Here is what I have tried:
RHS equals to:
$ \frac { \left( \sum_{i=1}^n { x_i y_i } \right)^2 } { \sum_{i=1}^n { x_i^2 } \sum_{i=1}^n { y_i^2 } } $
Transformations for LHS:
T0: $ 1 - \frac { \sum_{i=1}^n { \left( y_i - \frac { \sum_{i=1}^n{ x_i y_i } } { \sum_{i=1}^n{ x_i^2 } } x_i \right)^2 } } { \sum_{i=1}^n { y_i^2 } } $
T1: $ \frac { \left( \sum_{i=1}^n { y_i^2 } \right) - \sum_{i=1}^n { \left( y_i - \frac { \sum_{i=1}^n{ x_i y_i } } { \sum_{i=1}^n{ x_i^2 } } x_i \right)^2 } } { \sum_{i=1}^n { y_i^2 } } $
T2: $ \frac { \left( \sum_{i=1}^n { y_i^2 } \right) - \sum_{i=1}^n { \left( y_i - \frac { x_i \sum_{i=1}^n{ x_i y_i } } { \sum_{i=1}^n{ x_i^2 } } \right)^2 } } { \sum_{i=1}^n { y_i^2 } } $
T3: $ \frac { \left( \sum_{i=1}^n { y_i^2 } \right) - \sum_{i=1}^n { \left( \frac { \left( y_i \sum_{i=1}^n{ x_i^2 } \right) - \left( x_i \sum_{i=1}^n{ x_i y_i } \right) } { \sum_{i=1}^n{ x_i^2 } } \right)^2 } } { \sum_{i=1}^n { y_i^2 } } $
T4: $ \frac { \sum_{i=1}^n { x_i^2 } \left( \left( \sum_{i=1}^n { y_i^2 } \right) - \sum_{i=1}^n { \left( \frac { \left( y_i \sum_{i=1}^n{ x_i^2 } \right) - \left( x_i \sum_{i=1}^n{ x_i y_i } \right) } { \sum_{i=1}^n{ x_i^2 } } \right)^2 } \right) } { \sum_{i=1}^n { x_i^2 } \sum_{i=1}^n { y_i^2 } } $
T5: $ \frac { \sum_{i=1}^n { x_i^2 } \left( \left( \sum_{i=1}^n { y_i^2 } \right) - \sum_{i=1}^n { \left( \left( \left( y_i \sum_{i=1}^n{ x_i^2 } \right) - \left( x_i \sum_{i=1}^n{ x_i y_i } \right) \right) \frac { 1 } { \sum_{i=1}^n{ x_i^2 } } \right)^2 } \right) } { \sum_{i=1}^n { x_i^2 } \sum_{i=1}^n { y_i^2 } } $
... and here I am running massively out of ideas. I can see the term $ \left( \sum_{i=1}^n { x_i y_i } \right)^2 $ in the top, but no idea how to isolate it and remove the rest.

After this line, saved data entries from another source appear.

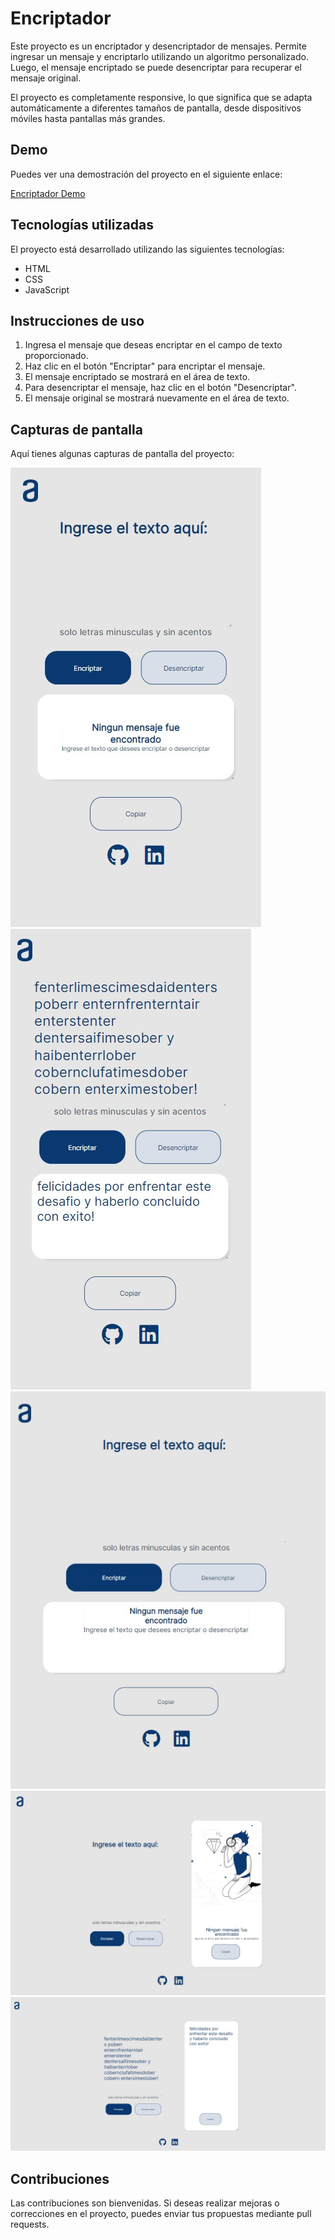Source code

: # Encriptador

Este proyecto es un encriptador y desencriptador de mensajes. Permite ingresar un mensaje y encriptarlo utilizando un algoritmo personalizado. Luego, el mensaje encriptado se puede desencriptar para recuperar el mensaje original.

El proyecto es completamente responsive, lo que significa que se adapta automáticamente a diferentes tamaños de pantalla, desde dispositivos móviles hasta pantallas más grandes.

## Demo

Puedes ver una demostración del proyecto en el siguiente enlace:

[Encriptador Demo](https://villalbaleandro.github.io/encriptador/)

## Tecnologías utilizadas

El proyecto está desarrollado utilizando las siguientes tecnologías:

- HTML
- CSS
- JavaScript

## Instrucciones de uso

1. Ingresa el mensaje que deseas encriptar en el campo de texto proporcionado.
2. Haz clic en el botón "Encriptar" para encriptar el mensaje.
3. El mensaje encriptado se mostrará en el área de texto.
4. Para desencriptar el mensaje, haz clic en el botón "Desencriptar".
5. El mensaje original se mostrará nuevamente en el área de texto.

## Capturas de pantalla

Aquí tienes algunas capturas de pantalla del proyecto:

![Captura de pantalla 1](./imagenes/screens/1.jpg)
![Captura de pantalla 2](./imagenes/screens/2.jpg)
![Captura de pantalla 3](./imagenes/screens/3.jpg)
![Captura de pantalla 4](./imagenes/screens/4.jpg)
![Captura de pantalla 5](./imagenes/screens/5.jpg)

## Contribuciones

Las contribuciones son bienvenidas. Si deseas realizar mejoras o correcciones en el proyecto, puedes enviar tus propuestas mediante pull requests.


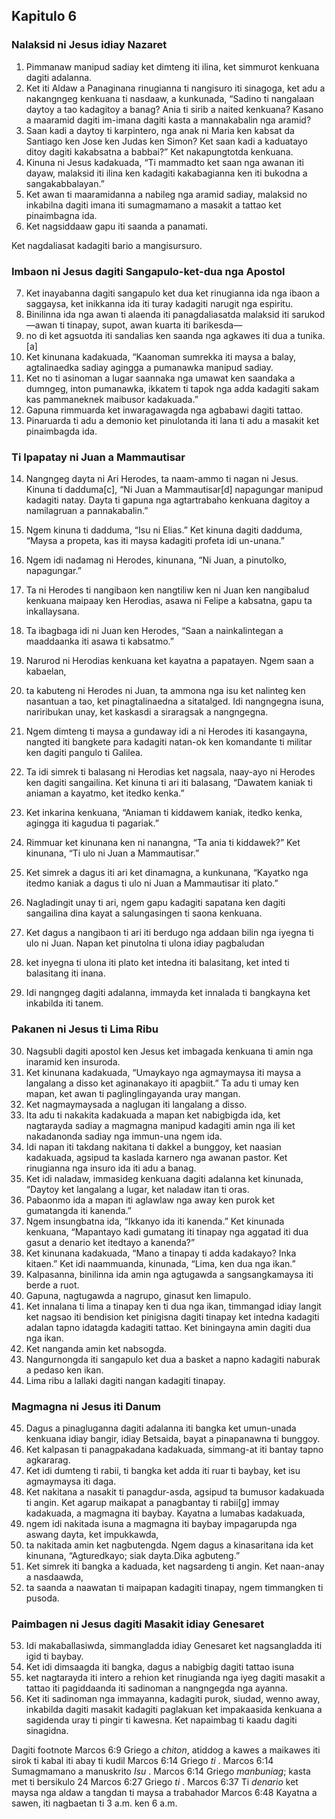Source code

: Kapitulo 6
----------

### Nalaksid ni Jesus idiay Nazaret

1. Pimmanaw manipud sadiay ket dimteng iti ilina, ket simmurot kenkuana dagiti adalanna.
2. Ket iti Aldaw a Panaginana rinugianna ti nangisuro iti sinagoga, ket adu a nakangngeg kenkuana ti nasdaaw, a kunkunada, “Sadino ti nangalaan daytoy a tao kadagitoy a banag? Ania ti sirib a naited kenkuana? Kasano a maaramid dagiti im-imana dagiti kasta a mannakabalin nga aramid?
3. Saan kadi a daytoy ti karpintero, nga anak ni Maria ken kabsat da Santiago ken Jose ken Judas ken Simon? Ket saan kadi a kaduatayo ditoy dagiti kakabsatna a babbai?” Ket nakapungtotda kenkuana.
4. Kinuna ni Jesus kadakuada, “Ti mammadto ket saan nga awanan iti dayaw, malaksid iti ilina ken kadagiti kakabagianna ken iti bukodna a sangakabbalayan.”
5. Ket awan ti maaramidanna a nabileg nga aramid sadiay, malaksid no inkabilna dagiti imana iti sumagmamano a masakit a tattao ket pinaimbagna ida.
6. Ket nagsiddaaw gapu iti saanda a panamati.

Ket nagdaliasat kadagiti bario a mangisursuro.

### Imbaon ni Jesus dagiti Sangapulo-ket-dua nga Apostol

7. Ket inayabanna dagiti sangapulo ket dua ket rinugianna ida nga ibaon a saggaysa, ket inikkanna ida iti turay kadagiti narugit nga espiritu.
8. Binilinna ida nga awan ti alaenda iti panagdaliasatda malaksid iti sarukod—awan ti tinapay, supot, awan kuarta iti barikesda—
9. no di ket agsuotda iti sandalias ken saanda nga agkawes iti dua a tunika.[a]
10. Ket kinunana kadakuada, “Kaanoman sumrekka iti maysa a balay, agtalinaedka sadiay agingga a pumanawka manipud sadiay.
11. Ket no ti asinoman a lugar saannaka nga umawat ken saandaka a dumngeg, inton pumanawka, ikkatem ti tapok nga adda kadagiti sakam kas pammaneknek maibusor kadakuada.”
12. Gapuna rimmuarda ket inwaragawagda nga agbabawi dagiti tattao.
13. Pinaruarda ti adu a demonio ket pinulotanda iti lana ti adu a masakit ket pinaimbagda ida.

### Ti Ipapatay ni Juan a Mammautisar

14. Nangngeg dayta ni Ari Herodes, ta naam-ammo ti nagan ni Jesus. Kinuna ti dadduma[c], “Ni Juan a Mammautisar[d] napagungar manipud kadagiti natay. Dayta ti gapuna nga agtartrabaho kenkuana dagitoy a namilagruan a pannakabalin.”
15. Ngem kinuna ti dadduma, “Isu ni Elias.” Ket kinuna dagiti dadduma, “Maysa a propeta, kas iti maysa kadagiti profeta idi un-unana.”
16. Ngem idi nadamag ni Herodes, kinunana, “Ni Juan, a pinutolko, napagungar.”
17. Ta ni Herodes ti nangibaon ken nangtiliw ken ni Juan ken nangibalud kenkuana maipaay ken Herodias, asawa ni Felipe a kabsatna, gapu ta inkallaysana.
18. Ta ibagbaga idi ni Juan ken Herodes, “Saan a nainkalintegan a maaddaanka iti asawa ti kabsatmo.”
19. Narurod ni Herodias kenkuana ket kayatna a papatayen. Ngem saan a kabaelan,
20. ta kabuteng ni Herodes ni Juan, ta ammona nga isu ket nalinteg ken nasantuan a tao, ket pinagtalinaedna a sitatalged. Idi nangngegna isuna, nariribukan unay, ket kaskasdi a siraragsak a nangngegna.

21. Ngem dimteng ti maysa a gundaway idi a ni Herodes iti kasangayna, nangted iti bangkete para kadagiti natan-ok ken komandante ti militar ken dagiti pangulo ti Galilea.
22. Ta idi simrek ti balasang ni Herodias ket nagsala, naay-ayo ni Herodes ken dagiti sangailina. Ket kinuna ti ari iti balasang, “Dawatem kaniak ti aniaman a kayatmo, ket itedko kenka.”
23. Ket inkarina kenkuana, “Aniaman ti kiddawem kaniak, itedko kenka, agingga iti kagudua ti pagariak.”
24. Rimmuar ket kinunana ken ni nanangna, “Ta ania ti kiddawek?” Ket kinunana, “Ti ulo ni Juan a Mammautisar.”
25. Ket simrek a dagus iti ari ket dinamagna, a kunkunana, “Kayatko nga itedmo kaniak a dagus ti ulo ni Juan a Mammautisar iti plato.”
26. Nagladingit unay ti ari, ngem gapu kadagiti sapatana ken dagiti sangailina dina kayat a salungasingen ti saona kenkuana.
27. Ket dagus a nangibaon ti ari iti berdugo nga addaan bilin nga iyegna ti ulo ni Juan. Napan ket pinutolna ti ulona idiay pagbaludan
28. ket inyegna ti ulona iti plato ket intedna iti balasitang, ket inted ti balasitang iti inana.
29. Idi nangngeg dagiti adalanna, immayda ket innalada ti bangkayna ket inkabilda iti tanem.

### Pakanen ni Jesus ti Lima Ribu

30. Nagsubli dagiti apostol ken Jesus ket imbagada kenkuana ti amin nga inaramid ken insuroda.
31. Ket kinunana kadakuada, “Umaykayo nga agmaymaysa iti maysa a langalang a disso ket aginanakayo iti apagbiit.” Ta adu ti umay ken mapan, ket awan ti paglinglingayanda uray mangan.
32. Ket nagmaymaysada a naglugan iti langalang a disso.
33. Ita adu ti nakakita kadakuada a mapan ket nabigbigda ida, ket nagtarayda sadiay a magmagna manipud kadagiti amin nga ili ket nakadanonda sadiay nga immun-una ngem ida.
34. Idi napan iti takdang nakitana ti dakkel a bunggoy, ket naasian kadakuada, agsipud ta kaslada karnero nga awanan pastor. Ket rinugianna nga insuro ida iti adu a banag.
35. Ket idi naladaw, immasideg kenkuana dagiti adalanna ket kinunada, “Daytoy ket langalang a lugar, ket naladaw itan ti oras.
36. Pabaonmo ida a mapan iti aglawlaw nga away ken purok ket gumatangda iti kanenda.”
37. Ngem insungbatna ida, “Ikkanyo ida iti kanenda.” Ket kinunada kenkuana, “Mapantayo kadi gumatang iti tinapay nga aggatad iti dua gasut a denario ket itedtayo a kanenda?”
38. Ket kinunana kadakuada, “Mano a tinapay ti adda kadakayo? Inka kitaen.” Ket idi naammuanda, kinunada, “Lima, ken dua nga ikan.”
39. Kalpasanna, binilinna ida amin nga agtugawda a sangsangkamaysa iti berde a ruot.
40. Gapuna, nagtugawda a nagrupo, ginasut ken limapulo.
41. Ket innalana ti lima a tinapay ken ti dua nga ikan, timmangad idiay langit ket nagsao iti bendision ket pinigisna dagiti tinapay ket intedna kadagiti adalan tapno idatagda kadagiti tattao. Ket biningayna amin dagiti dua nga ikan.
42. Ket nanganda amin ket nabsogda.
43. Nangurnongda iti sangapulo ket dua a basket a napno kadagiti naburak a pedaso ken ikan.
44. Lima ribu a lallaki dagiti nangan kadagiti tinapay.

### Magmagna ni Jesus iti Danum

45. Dagus a pinagluganna dagiti adalanna iti bangka ket umun-unada kenkuana idiay bangir, idiay Betsaida, bayat a pinapanawna ti bunggoy.
46. Ket kalpasan ti panagpakadana kadakuada, simmang-at iti bantay tapno agkararag.
47. Ket idi dumteng ti rabii, ti bangka ket adda iti ruar ti baybay, ket isu agmaymaysa iti daga.
48. Ket nakitana a nasakit ti panagdur-asda, agsipud ta bumusor kadakuada ti angin. Ket agarup maikapat a panagbantay ti rabii[g] immay kadakuada, a magmagna iti baybay. Kayatna a lumabas kadakuada,
49. ngem idi nakitada isuna a magmagna iti baybay impagarupda nga aswang dayta, ket impukkawda,
50. ta nakitada amin ket nagbutengda. Ngem dagus a kinasaritana ida ket kinunana, “Agturedkayo; siak dayta.Dika agbuteng.”
51. Ket simrek iti bangka a kaduada, ket nagsardeng ti angin. Ket naan-anay a nasdaawda,
52. ta saanda a naawatan ti maipapan kadagiti tinapay, ngem timmangken ti pusoda.

### Paimbagen ni Jesus dagiti Masakit idiay Genesaret

53. Idi makaballasiwda, simmangladda idiay Genesaret ket nagsangladda iti igid ti baybay.
54. Ket idi dimsaagda iti bangka, dagus a nabigbig dagiti tattao isuna
55. ket nagtarayda iti intero a rehion ket rinugianda nga iyeg dagiti masakit a tattao iti pagiddaanda iti sadinoman a nangngegda nga ayanna.
56. Ket iti sadinoman nga immayanna, kadagiti purok, siudad, wenno away, inkabilda dagiti masakit kadagiti paglakuan ket impakaasida kenkuana a sagidenda uray ti pingir ti kawesna. Ket napaimbag ti kaadu dagiti sinagidna.

Dagiti footnote
Marcos 6:9 Griego a *chiton*, atiddog a kawes a maikawes iti sirok ti kabal iti abay ti kudil
Marcos 6:14 Griego *ti* .
Marcos 6:14 Sumagmamano a manuskrito *Isu* .
Marcos 6:14 Griego *manbuniag*; kasta met ti bersikulo 24
Marcos 6:27 Griego *ti* .
Marcos 6:37 Ti *denario* ket maysa nga aldaw a tangdan ti maysa a trabahador
Marcos 6:48 Kayatna a sawen, iti nagbaetan ti 3 a.m. ken 6 a.m.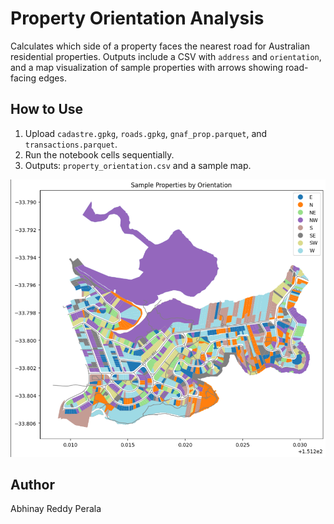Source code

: # Property Orientation Analysis

Calculates which side of a property faces the nearest road for Australian residential properties. Outputs include a CSV with `address` and `orientation`, and a map visualization of sample properties with arrows showing road-facing edges.

## How to Use
1. Upload `cadastre.gpkg`, `roads.gpkg`, `gnaf_prop.parquet`, and `transactions.parquet`.
2. Run the notebook cells sequentially.
3. Outputs: `property_orientation.csv` and a sample map.

![Sample Property Orientation](orientation_output.png)
## Author
Abhinay Reddy Perala
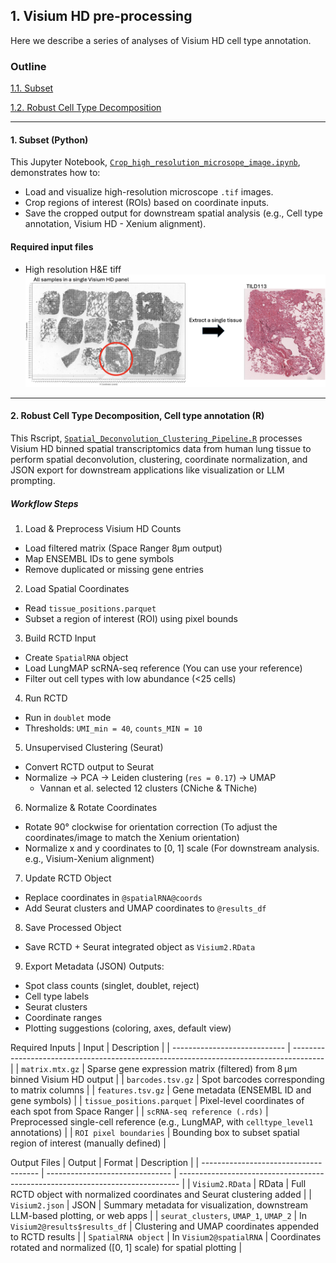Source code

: ## 1. Visium HD pre-processing
Here we describe a series of analyses of Visium HD cell type annotation.

### Outline
[1.1. Subset](#1-subset-python)

[1.2. Robust Cell Type Decomposition](#2-robust-cell-type-decomposition-cell-type-annotation-r)



---
#### 1. Subset (Python)
This Jupyter Notebook, [`Crop_high_resolution_microsope_image.ipynb`](./Visium_HD_Crop_high_resolution_microsope_image.ipynb), demonstrates how to:
- Load and visualize high-resolution microscope `.tif` images.
- Crop regions of interest (ROIs) based on coordinate inputs.
- Save the cropped output for downstream spatial analysis (e.g., Cell type annotation, Visium HD - Xenium alignment).

#### Required input files
- High resolution H&E tiff
![Overview](./figures/Subset_overview.png)

---
#### 2. Robust Cell Type Decomposition, Cell type annotation (R)
This Rscript, [`Spatial_Deconvolution_Clustering_Pipeline.R`](./Tissue2_celltype_annotation.R) processes Visium HD binned spatial transcriptomics data from human lung tissue to perform spatial deconvolution, clustering, coordinate normalization, and JSON export for downstream applications like visualization or LLM prompting.

##### Workflow Steps
1. Load & Preprocess Visium HD Counts
- Load filtered matrix (Space Ranger 8µm output)
- Map ENSEMBL IDs to gene symbols
- Remove duplicated or missing gene entries

2. Load Spatial Coordinates
-  Read `tissue_positions.parquet`
-  Subset a region of interest (ROI) using pixel bounds

3. Build RCTD Input
- Create `SpatialRNA` object
- Load LungMAP scRNA-seq reference (You can use your reference)
- Filter out cell types with low abundance (<25 cells)

4. Run RCTD
- Run in `doublet` mode
- Thresholds: `UMI_min = 40`, `counts_MIN = 10`

5. Unsupervised Clustering (Seurat)
- Convert RCTD output to Seurat
- Normalize → PCA → Leiden clustering (`res = 0.17`) → UMAP
  * Vannan et al. selected 12 clusters (CNiche & TNiche)
    
6. Normalize & Rotate Coordinates
- Rotate 90° clockwise for orientation correction (To adjust the coordinates/image to match the Xenium orientation)
- Normalize x and y coordinates to [0, 1] scale (For downstream analysis. e.g., Visium-Xenium alignment)

7. Update RCTD Object
- Replace coordinates in `@spatialRNA@coords`
- Add Seurat clusters and UMAP coordinates to `@results_df`

8. Save Processed Object
- Save RCTD + Seurat integrated object as `Visium2.RData`

9. Export Metadata (JSON)
Outputs:
- Spot class counts (singlet, doublet, reject)
- Cell type labels
- Seurat clusters
- Coordinate ranges
- Plotting suggestions (coloring, axes, default view)

Required Inputs
| Input                        | Description                                                                            |
| ---------------------------- | -------------------------------------------------------------------------------------- |
| `matrix.mtx.gz`              | Sparse gene expression matrix (filtered) from 8 µm binned Visium HD output             |
| `barcodes.tsv.gz`            | Spot barcodes corresponding to matrix columns                                          |
| `features.tsv.gz`            | Gene metadata (ENSEMBL ID and gene symbols)                                            |
| `tissue_positions.parquet`   | Pixel-level coordinates of each spot from Space Ranger                                 |
| `scRNA-seq reference (.rds)` | Preprocessed single-cell reference (e.g., LungMAP, with `celltype_level1` annotations) |
| `ROI pixel boundaries`       | Bounding box to subset spatial region of interest (manually defined)                   |

Output Files
| Output                                | Format                          | Description                                                                    |
| ------------------------------------- | ------------------------------- | ------------------------------------------------------------------------------ |
| `Visium2.RData`                       | RData                           | Full RCTD object with normalized coordinates and Seurat clustering added       |
| `Visium2.json`                        | JSON                            | Summary metadata for visualization, downstream LLM-based plotting, or web apps |
| `seurat_clusters`, `UMAP_1`, `UMAP_2` | In `Visium2@results$results_df` | Clustering and UMAP coordinates appended to RCTD results                       |
| `SpatialRNA object`                   | In `Visium2@spatialRNA`         | Coordinates rotated and normalized (\[0, 1] scale) for spatial plotting        |

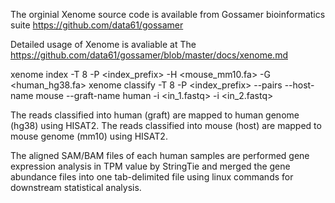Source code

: The orginial Xenome source code is available from Gossamer bioinformatics suite 
https://github.com/data61/gossamer

Detailed usage of Xenome is avaliable at
The https://github.com/data61/gossamer/blob/master/docs/xenome.md

xenome index -T 8 -P <index_prefix> -H <mouse_mm10.fa> -G <human_hg38.fa>
xenome classify -T 8 -P <index_prefix> --pairs --host-name mouse --graft-name human -i <in_1.fastq> -i <in_2.fastq>

The reads classified into human (graft) are mapped to human genome (hg38) using HISAT2.
The reads classified into mouse (host) are mapped to mouse genome (mm10) using HISAT2.

The aligned SAM/BAM files of each human samples are performed gene expression analysis in TPM value by StringTie and merged the gene abundance files into one tab-delimited file using linux commands for downstream statistical analysis.

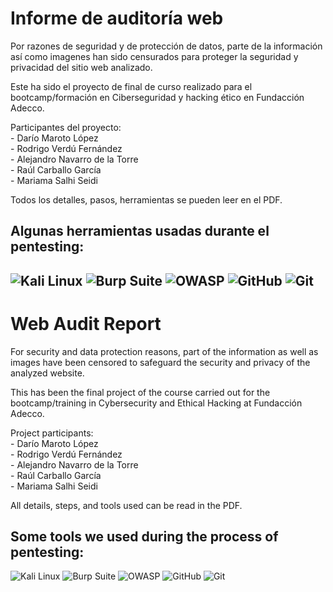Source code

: # Informe de auditoría web
Por razones de seguridad y de protección de datos, parte de la información así como imagenes han sido censurados para proteger la seguridad y 
privacidad del sitio web analizado.

Este ha sido el proyecto de final de curso realizado para el bootcamp/formación en Ciberseguridad y hacking ético en Fundacción Adecco.

Participantes del proyecto:
<br>- Darío Maroto López
<br>- Rodrigo Verdú Fernández
<br>- Alejandro Navarro de la Torre
<br>- Raúl Carballo García
<br>- Mariama Salhi Seidi

Todos los detalles, pasos, herramientas se pueden leer en el PDF.<br>
## Algunas herramientas usadas durante el pentesting:<br>
![Kali Linux](https://img.shields.io/badge/Kali%20Linux-green?style=flat&logo=kalilinux)
![Burp Suite](https://img.shields.io/badge/Burp%20Suite-orange?style=flat)
![OWASP](https://img.shields.io/badge/OWASP-grey?style=plastic&logo=owasp)
![GitHub](https://img.shields.io/badge/GitHub-black?style=plastic&logo=github)
![Git](https://img.shields.io/badge/Git-white?style=plastic&logo=git)
--
# Web Audit Report
For security and data protection reasons, part of the information as well as images have been censored to safeguard the security and privacy of the analyzed website.

This has been the final project of the course carried out for the bootcamp/training in Cybersecurity and Ethical Hacking at Fundacción Adecco.

Project participants:
<br>- Darío Maroto López
<br>- Rodrigo Verdú Fernández
<br>- Alejandro Navarro de la Torre
<br>- Raúl Carballo García
<br>- Mariama Salhi Seidi

All details, steps, and tools used can be read in the PDF.<br>

## Some tools we used during the process of pentesting:<br>
![Kali Linux](https://img.shields.io/badge/Kali%20Linux-green?style=flat&logo=kalilinux)
![Burp Suite](https://img.shields.io/badge/Burp%20Suite-orange?style=flat)
![OWASP](https://img.shields.io/badge/OWASP-grey?style=plastic&logo=owasp)
![GitHub](https://img.shields.io/badge/GitHub-black?style=plastic&logo=github)
![Git](https://img.shields.io/badge/Git-white?style=plastic&logo=git)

Does anyone have any pointers to get me back on the right road?
-terminal
Recall that $R^2 = \frac{SSreg}{SST} = \frac{\sum( \hat y_i - \bar y ) ^ 2}{\sum( y_i - \bar y ) ^ 2} $. You can easily (by replacing $\hat y_i$ with $\hat{\beta_0} + \hat \beta_1 x_i$) show that $\sum( \hat y_i - \bar y ) ^ 2 = \hat \beta_1 ^2 \sum( x_i - \bar x ) ^ 2$. Now, use the fact that the OLS of $\beta_1$ is $$ \hat \beta_1 = \frac{\sum( y_i - \bar y )( x_i - \bar x ) }{ \sum( x_i - \bar x )^2}, $$ by plugging it in $\hat \beta_1 ^2 \sum( x_i - \bar x ) ^ 2 /\sum( y_i - \bar y ) ^ 2 $ you'll get $$ \frac{\left(\sum( y_i - \bar y )( x_i - \bar x )\right)^2}{\left(\sum( x_i - \bar x )^2 \sum( y_i - \bar y )^2 \right)^2 } $$ which is the square of the Pearson corr. coefficient $r_{xy}$.